::: DATA SECTION

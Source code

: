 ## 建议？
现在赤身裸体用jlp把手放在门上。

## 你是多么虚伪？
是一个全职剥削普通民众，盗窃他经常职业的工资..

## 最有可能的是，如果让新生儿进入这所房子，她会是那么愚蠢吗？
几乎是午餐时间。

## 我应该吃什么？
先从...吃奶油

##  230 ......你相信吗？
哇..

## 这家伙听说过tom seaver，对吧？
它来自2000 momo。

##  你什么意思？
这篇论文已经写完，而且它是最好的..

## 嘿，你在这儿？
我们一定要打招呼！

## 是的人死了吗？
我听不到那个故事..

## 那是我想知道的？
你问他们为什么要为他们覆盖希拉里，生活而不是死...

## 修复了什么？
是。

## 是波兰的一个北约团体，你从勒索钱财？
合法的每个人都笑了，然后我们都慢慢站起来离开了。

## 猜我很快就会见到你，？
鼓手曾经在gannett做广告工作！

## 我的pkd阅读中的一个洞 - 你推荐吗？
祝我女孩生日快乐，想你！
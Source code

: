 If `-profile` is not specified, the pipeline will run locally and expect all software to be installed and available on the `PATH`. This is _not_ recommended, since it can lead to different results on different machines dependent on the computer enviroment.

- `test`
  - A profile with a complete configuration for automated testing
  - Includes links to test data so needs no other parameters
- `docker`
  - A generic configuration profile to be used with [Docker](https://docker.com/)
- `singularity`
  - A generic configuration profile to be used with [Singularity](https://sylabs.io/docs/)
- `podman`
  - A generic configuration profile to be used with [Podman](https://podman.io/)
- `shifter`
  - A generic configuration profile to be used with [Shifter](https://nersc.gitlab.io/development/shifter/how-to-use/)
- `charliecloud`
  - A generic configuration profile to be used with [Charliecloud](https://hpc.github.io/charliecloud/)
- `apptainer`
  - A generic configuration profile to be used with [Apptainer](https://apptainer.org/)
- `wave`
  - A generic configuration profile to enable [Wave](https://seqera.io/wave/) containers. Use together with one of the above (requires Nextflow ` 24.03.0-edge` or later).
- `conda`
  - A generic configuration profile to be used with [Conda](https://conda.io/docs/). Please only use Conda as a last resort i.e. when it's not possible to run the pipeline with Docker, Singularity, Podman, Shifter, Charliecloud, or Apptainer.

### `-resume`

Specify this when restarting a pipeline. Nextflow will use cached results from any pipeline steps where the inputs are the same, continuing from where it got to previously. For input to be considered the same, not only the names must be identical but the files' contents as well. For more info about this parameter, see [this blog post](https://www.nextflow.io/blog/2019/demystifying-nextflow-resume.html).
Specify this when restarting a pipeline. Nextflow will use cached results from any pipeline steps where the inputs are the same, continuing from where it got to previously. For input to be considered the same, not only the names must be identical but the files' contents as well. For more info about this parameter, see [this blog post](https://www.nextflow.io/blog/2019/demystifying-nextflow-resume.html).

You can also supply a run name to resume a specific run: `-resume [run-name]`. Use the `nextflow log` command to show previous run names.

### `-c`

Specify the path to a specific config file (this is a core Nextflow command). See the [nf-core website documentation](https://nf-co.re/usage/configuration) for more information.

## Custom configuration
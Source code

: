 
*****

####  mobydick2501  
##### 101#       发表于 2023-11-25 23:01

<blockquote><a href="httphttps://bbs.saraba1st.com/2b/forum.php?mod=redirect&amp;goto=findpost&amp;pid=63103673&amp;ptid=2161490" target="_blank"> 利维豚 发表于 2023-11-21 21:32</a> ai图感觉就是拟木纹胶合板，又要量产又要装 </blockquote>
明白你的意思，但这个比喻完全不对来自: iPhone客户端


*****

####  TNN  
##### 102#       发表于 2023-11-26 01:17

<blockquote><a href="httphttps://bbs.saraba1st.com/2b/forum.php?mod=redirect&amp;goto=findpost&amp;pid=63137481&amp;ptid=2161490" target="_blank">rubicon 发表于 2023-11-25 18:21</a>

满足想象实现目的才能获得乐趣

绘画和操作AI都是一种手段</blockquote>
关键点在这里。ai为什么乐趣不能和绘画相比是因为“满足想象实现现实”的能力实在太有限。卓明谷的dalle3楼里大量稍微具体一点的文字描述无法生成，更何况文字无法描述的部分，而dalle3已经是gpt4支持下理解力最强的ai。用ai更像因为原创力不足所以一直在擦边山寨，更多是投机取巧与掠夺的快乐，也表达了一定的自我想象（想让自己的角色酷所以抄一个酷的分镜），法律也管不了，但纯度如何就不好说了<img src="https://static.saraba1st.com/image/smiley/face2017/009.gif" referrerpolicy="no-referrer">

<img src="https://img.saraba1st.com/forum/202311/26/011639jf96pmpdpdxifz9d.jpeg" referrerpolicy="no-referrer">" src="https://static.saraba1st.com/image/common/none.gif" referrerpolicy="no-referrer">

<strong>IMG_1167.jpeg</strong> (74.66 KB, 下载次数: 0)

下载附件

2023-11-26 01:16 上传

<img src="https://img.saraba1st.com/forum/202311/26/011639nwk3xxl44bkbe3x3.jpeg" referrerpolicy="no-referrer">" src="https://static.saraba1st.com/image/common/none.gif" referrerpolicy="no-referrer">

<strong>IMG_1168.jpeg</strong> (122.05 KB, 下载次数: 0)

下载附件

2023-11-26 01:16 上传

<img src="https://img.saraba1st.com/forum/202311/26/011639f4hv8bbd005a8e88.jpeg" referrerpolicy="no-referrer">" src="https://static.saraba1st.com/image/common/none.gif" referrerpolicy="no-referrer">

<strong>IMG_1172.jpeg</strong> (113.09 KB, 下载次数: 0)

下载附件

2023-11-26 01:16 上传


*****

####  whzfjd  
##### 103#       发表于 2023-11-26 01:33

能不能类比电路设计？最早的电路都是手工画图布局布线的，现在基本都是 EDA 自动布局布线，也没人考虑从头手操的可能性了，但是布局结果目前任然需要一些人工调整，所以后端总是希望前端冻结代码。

::::::

REQUIRED WORK.
Going through the records above, state how many lines include the word "conda", and give no other text.

SOLVED PROBLEM.
2